- See: Biccari
- Appointed: 5 May 2007
- Term ended: 29 December 2010
- Predecessor: Edward Nowak
- Successor: Celso Morga Iruzubieta
- Other post: Titular Archbishop of Biccari (2007–2025)

Orders
- Ordination: 29 September 1957 by Domenico Vendola
- Consecration: 30 June 2007 by Tarcisio Pietro Evasio Bertone

Personal details
- Born: 28 August 1934 Pietramontecorvino, Italy
- Died: 26 April 2025 (aged 90) Rome, Italy
- Denomination: Roman Catholic

= Michele Di Ruberto =

Italian Roman Catholic prelate (1934–2025)

Michele Di Ruberto (28 August 1934 – 26 April 2025) was an Italian prelate of the Roman Catholic Church.

Di Ruberto was born in Pietramontecorvino, and was ordained to the priesthood on 29 September 1957. He graduated from the Pontifical Lateran University and the University of Naples, and then entered the Roman Curia in the Congregation for the Causes of Saints in 1969. In 1984, Di Ruberto was placed in charge of verifying miracles attributed to candidates for canonization, and in 1993 was named the Congregation's Undersecretary.

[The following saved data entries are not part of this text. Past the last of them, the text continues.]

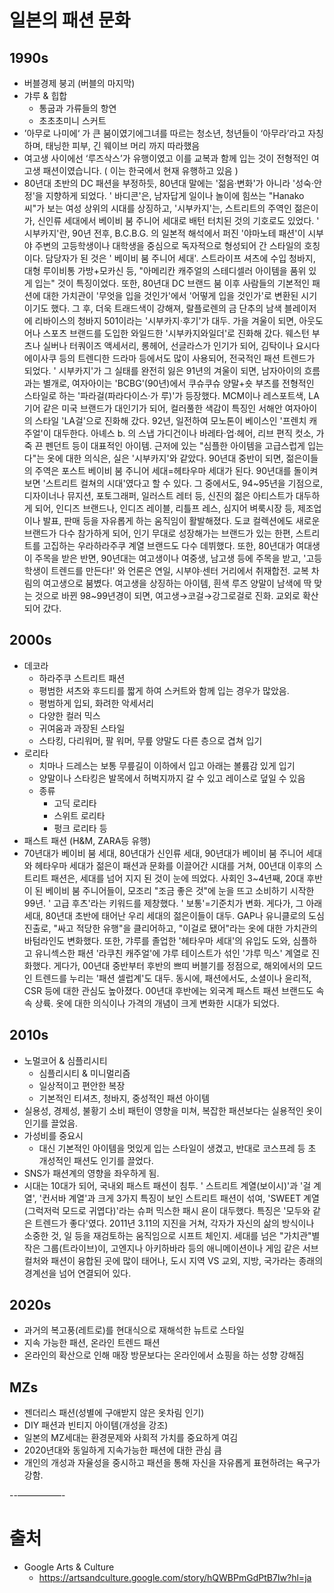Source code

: # 일본의 패션 문화

## 1990s
- 버블경제 붕괴 (버블의 마지막)
- 갸루 & 힙합
	- 통굽과 가류들의 항연
	- 초초초미니 스커트
- ’아무로 나미에‘ 가 큰 붐이였기에그녀를 따르는 청소년, 청년들이 ‘아무라’라고 자칭하며, 태닝한 피부, 긴 웨이브 머리 까지 따라했음
- 여고생 사이에선 ‘루즈삭스’가 유행이였고 이를 교복과 함께 입는 것이 전형적인 여고생 패션이였습니다. ( 이는 한국에서 현재 유행하고 있음 )
- 80년대 초반의 DC 패션을 부정하듯, 80년대 말에는 '젊음·변화'가 아니라 '성숙·안정'을 지향하게 되었다. ' 바디콘'은, 남자답게 일이나 놀이에 힘쓰는 "Hanako 씨"가 보는 여성 상위의 시대를 상징하고, '시부카지'는, 스트리트의 주역인 젊은이가, 신인류 세대에서 베이비 붐 주니어 세대로 배턴 터치된 것의 기호로도 있었다. ' 시부카지'란, 90년 전후, B.C.B.G. 의 일본적 해석에서 퍼진 '야마노테 패션'이 시부야 주변의 고등학생이나 대학생을 중심으로 독자적으로 형성되어 간 스타일의 호칭이다. 담당자가 된 것은 ' 베이비 붐 주니어 세대'. 스트라이프 셔츠에 수입 청바지, 대형 루이비통 가방+모카신 등, "아메리칸 캐주얼의 스테디셀러 아이템을 품위 있게 입는" 것이 특징이었다. 또한, 80년대 DC 브랜드 붐 이후 사람들의 기본적인 패션에 대한 가치관이 '무엇을 입을 것인가'에서 '어떻게 입을 것인가'로 변환된 시기이기도 했다. 그 후, 더욱 트래드색이 강해져, 랄플로렌의 금 단추의 남색 블레이저에 리바이스의 청바지 501이라는 '시부카지·후기'가 대두. 가을 겨울이 되면, 아웃도어나 스포츠 브랜드를 도입한 와일드한 '시부카지와일더'로 진화해 갔다. 웨스턴 부츠나 실버나 터쿼이즈 액세서리, 롱헤어, 선글라스가 인기가 되어, 김탁이나 요시다 에이사쿠 등의 트렌디한 드라마 등에서도 많이 사용되어, 전국적인 패션 트렌드가 되었다. ' 시부카지'가 그 실태를 완전히 잃은 91년의 겨울이 되면, 남자아이의 흐름과는 별개로, 여자아이는 'BCBG'(90년)에서 쿠슈쿠슈 양말+숏 부츠를 전형적인 스타일로 하는 '파라걸(파라다이스·가 루)'가 등장했다. MCM이나 레스포트색, LA기어 같은 미국 브랜드가 대인기가 되어, 컬러풀한 색감이 특징인 서해안 여자아이의 스타일 'LA걸'으로 진화해 갔다. 92년, 일전하여 모노톤이 베이스인 '프렌치 캐주얼'이 대두한다. 아녜스 b. 의 스냅 가디건이나 바레타·업·헤어, 리브 편직 컷소, 가죽 끈 펜던트 등이 대표적인 아이템. 근저에 있는 "심플한 아이템을 고급스럽게 입는다"는 옷에 대한 의식은, 실은 '시부카지'와 같았다. 90년대 중반이 되면, 젊은이들의 주역은 포스트 베이비 붐 주니어 세대=헤타우마 세대가 된다. 90년대를 돌이켜보면 '스트리트 컬쳐의 시대'였다고 할 수 있다. 그 중에서도, 94~95년을 기점으로, 디자이너나 뮤지션, 포토그래퍼, 일러스트 레터 등, 신진의 젊은 아티스트가 대두하게 되어, 인디즈 브랜드나, 인디즈 레이블, 리틀프 레스, 심지어 벼룩시장 등, 제조업이나 발표, 판매 등을 자유롭게 하는 움직임이 활발해졌다. 도쿄 컬렉션에도 새로운 브랜드가 다수 참가하게 되어, 인기 무대로 성장해가는 브랜드가 있는 한편, 스트리트를 고집하는 우라하라주쿠 계열 브랜드도 다수 데뷔했다. 또한, 80년대가 여대생이 주목을 받은 반면, 90년대는 여고생이나 여중생, 남고생 등에 주목을 받고, '고등학생이 트렌드를 만든다!' 와 언론은 연일, 시부야·센터 거리에서 취재합전. 교복 차림의 여고생으로 붐볐다. 여고생을 상징하는 아이템, 흰색 루즈 양말이 남색에 딱 맞는 것으로 바뀐 98~99년경이 되면, 여고생→코걸→강그로걸로 진화. 교외로 확산되어 갔다.
## 2000s
- 데코라
	- 하라주쿠 스트리트 패션
	- 평범한 셔츠와 후드티를 짧게 하여 스커트와 함께 입는 경우가 많았음. 
	- 평범하게 입되, 화려한 악세서리
	- 다양한 컬러 믹스
	- 귀여움과 과장된 스타일
	- 스타킹, 다리워머, 팔 워머, 무릎 양말도 다른 층으로 겹쳐 입기
- 로리타 
	- 치마나 드레스는 보통 무릎길이 이하에서 입고 아래는 볼륨감 있게 입기
	- 양말이나 스타킹은 발목에서 허벅지까지 갈 수 있고 레이스로 덮일 수 있음
	- 종류
		- 고딕 로리타
		- 스위트 로리타
		- 펑크 로리타 등
- 패스트 패션 (H&M, ZARA등 유행)
-  70년대가 베이비 붐 세대, 80년대가 신인류 세대, 90년대가 베이비 붐 주니어 세대와 헤타우마 세대가 젊은이 패션과 문화를 이끌어간 시대를 거쳐, 00년대 이후의 스트리트 패션은, 세대를 넘어 지지 된 것이 눈에 띄었다. 사회인 3~4년째, 20대 후반이 된 베이비 붐 주니어들이, 모조리 "조금 좋은 것"에 눈을 뜨고 소비하기 시작한 99년. ' 고급 후츠'라는 키워드를 제창했다. ' 보통'=기준치가 변화. 게다가, 그 아래 세대, 80년대 초반에 태어난 우리 세대의 젊은이들이 대두. GAP나 유니클로의 도심 진출로, "싸고 적당한 유행"을 클리어하고, "이걸로 됐어"라는 옷에 대한 가치관의 바텀라인도 변화했다. 또한, 갸루를 졸업한 '헤타우마 세대'의 유입도 도와, 심플하고 유니섹스한 패션 '라쿠친 캐주얼'에 갸루 테이스트가 섞인 '갸루 믹스' 계열로 진화했다. 게다가, 00년대 중반부터 후반의 쁘띠 버블기를 정점으로, 해외에서의 모드인 트렌드를 누리는 '패션 셀럽계'도 대두. 동시에, 패션에서도, 소셜이나 윤리적, CSR 등에 대한 관심도 높아졌다. 00년대 후반에는 외국계 패스트 패션 브랜드도 속속 상륙. 옷에 대한 의식이나 가격의 개념이 크게 변화한 시대가 되었다.
## 2010s
- 노멀코어 & 심플리시티
	- 심플리시티 & 미니멀리즘
	- 일상적이고 편안한 복장
	- 기본적인 티셔츠, 청바지, 중성적인 패션 아이템
- 실용성, 경제성, 불황기 소비 패턴이 영향을 미쳐, 복잡한 패션보다는 실용적인 옷이 인기를 끌었음.
- 가성비를 중요시
	- 대신 기본적인 아이템을 멋있게 입는 스타일이 생겼고, 반대로 코스프레 등 초 개성적인 패션도 인기를 끌었다.
- SNS가 패션계의 영향을 좌우하게 됨.
- 시대는 10대가 되어, 국내외 패스트 패션이 침투. ' 스트리트 계열(보이시)'과 '걸 계열', '컨서바 계열'과 크게 3가지 특징이 보인 스트리트 패션이 섞여, 'SWEET 계열(그럭저럭 모드로 귀엽다)'라는 슈퍼 믹스한 패시 욘이 대두했다. 특징은 '모두와 같은 트렌드가 좋다'였다. 2011년 3.11의 지진을 거쳐, 각자가 자신의 삶의 방식이나 소중한 것, 일 등을 재검토하는 움직임으로 시프트 체인지. 세대를 넘은 "가치관"별 작은 그룹(트라이브)이, 고엔지나 아키하바라 등의 애니메이션이나 게임 같은 서브컬처와 패션이 융합된 곳에 많이 태어나, 도시 지역 VS 교외, 지방, 국가라는 종래의 경계선을 넘어 연결되어 있다.


## 2020s
- 과거의 복고풍(레트로)를 현대식으로 재해석한 뉴트로 스타일
- 지속 가능한 패션, 온라인 트렌드 패션
- 온라인의 확산으로 인해 매장 방문보다는 온라인에서 쇼핑을 하는 성향 강해짐
## MZs
- 젠더리스 패션(성별에 구애받지 않은 옷차림 인기)
- DIY 패션과 빈티지 아이템(개성을 강조)
- 일본의 MZ세대는 환경문제와 사회적 가치를 중요하게 여김
- 2020년대와 동일하게 지속가능한 패션에 대한 관심 큼
- 개인의 개성과 자율성을 중시하고 패션을 통해 자신을 자유롭게 표현하려는 욕구가 강함.

--—————-
# 출처
- Google Arts & Culture
	- https://artsandculture.google.com/story/hQWBPmGdPtB7Iw?hl=ja

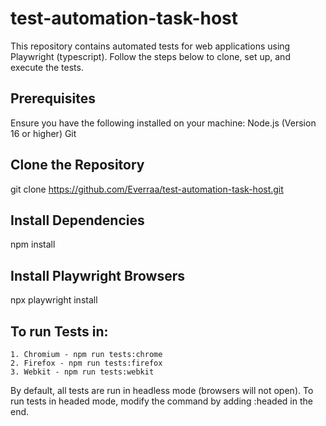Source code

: # test-automation-task-host
This repository contains automated tests for web applications using Playwright (typescript). Follow the steps below to clone, set up, and execute the tests.

## Prerequisites
Ensure you have the following installed on your machine:
Node.js (Version 16 or higher)
Git 

## Clone the Repository
git clone https://github.com/Everraa/test-automation-task-host.git

## Install Dependencies
npm install

## Install Playwright Browsers
npx playwright install

## To run Tests in: 
    1. Chromium - npm run tests:chrome
    2. Firefox - npm run tests:firefox
    3. Webkit - npm run tests:webkit

By default, all tests are run in headless mode (browsers will not open). To run tests in headed mode, modify the command by adding :headed in the end.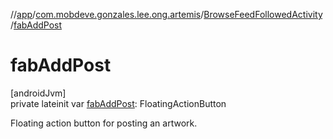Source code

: //[app](../../../index.md)/[com.mobdeve.gonzales.lee.ong.artemis](../index.md)/[BrowseFeedFollowedActivity](index.md)/[fabAddPost](fab-add-post.md)

# fabAddPost

[androidJvm]\
private lateinit var [fabAddPost](fab-add-post.md): FloatingActionButton

Floating action button for posting an artwork.
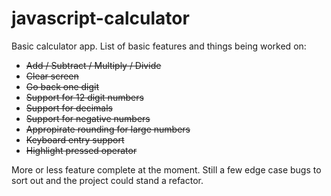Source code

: # javascript-calculator

Basic calculator app. List of basic features and things being worked on:
- ~~Add / Subtract / Multiply / Divide~~
- ~~Clear screen~~
- ~~Go back one digit~~
- ~~Support for 12 digit numbers~~
- ~~Support for decimals~~
- ~~Support for negative numbers~~
- ~~Appropirate rounding for large numbers~~
- ~~Keyboard entry support~~
- ~~Highlight pressed operator~~


More or less feature complete at the moment. Still a few edge case bugs to 
sort out and the project could stand a refactor.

On 5 May 2007, he was appointed Secretary of Causes of Saints and Titular Archbishop of Biccari by Pope Benedict XVI. He received his episcopal consecration on the following 30 June from Cardinal Secretary of State Tarcisio Bertone, SDB, with Cardinal José Saraiva Martins and Bishop Francesco Zerrillo serving as co-consecrators.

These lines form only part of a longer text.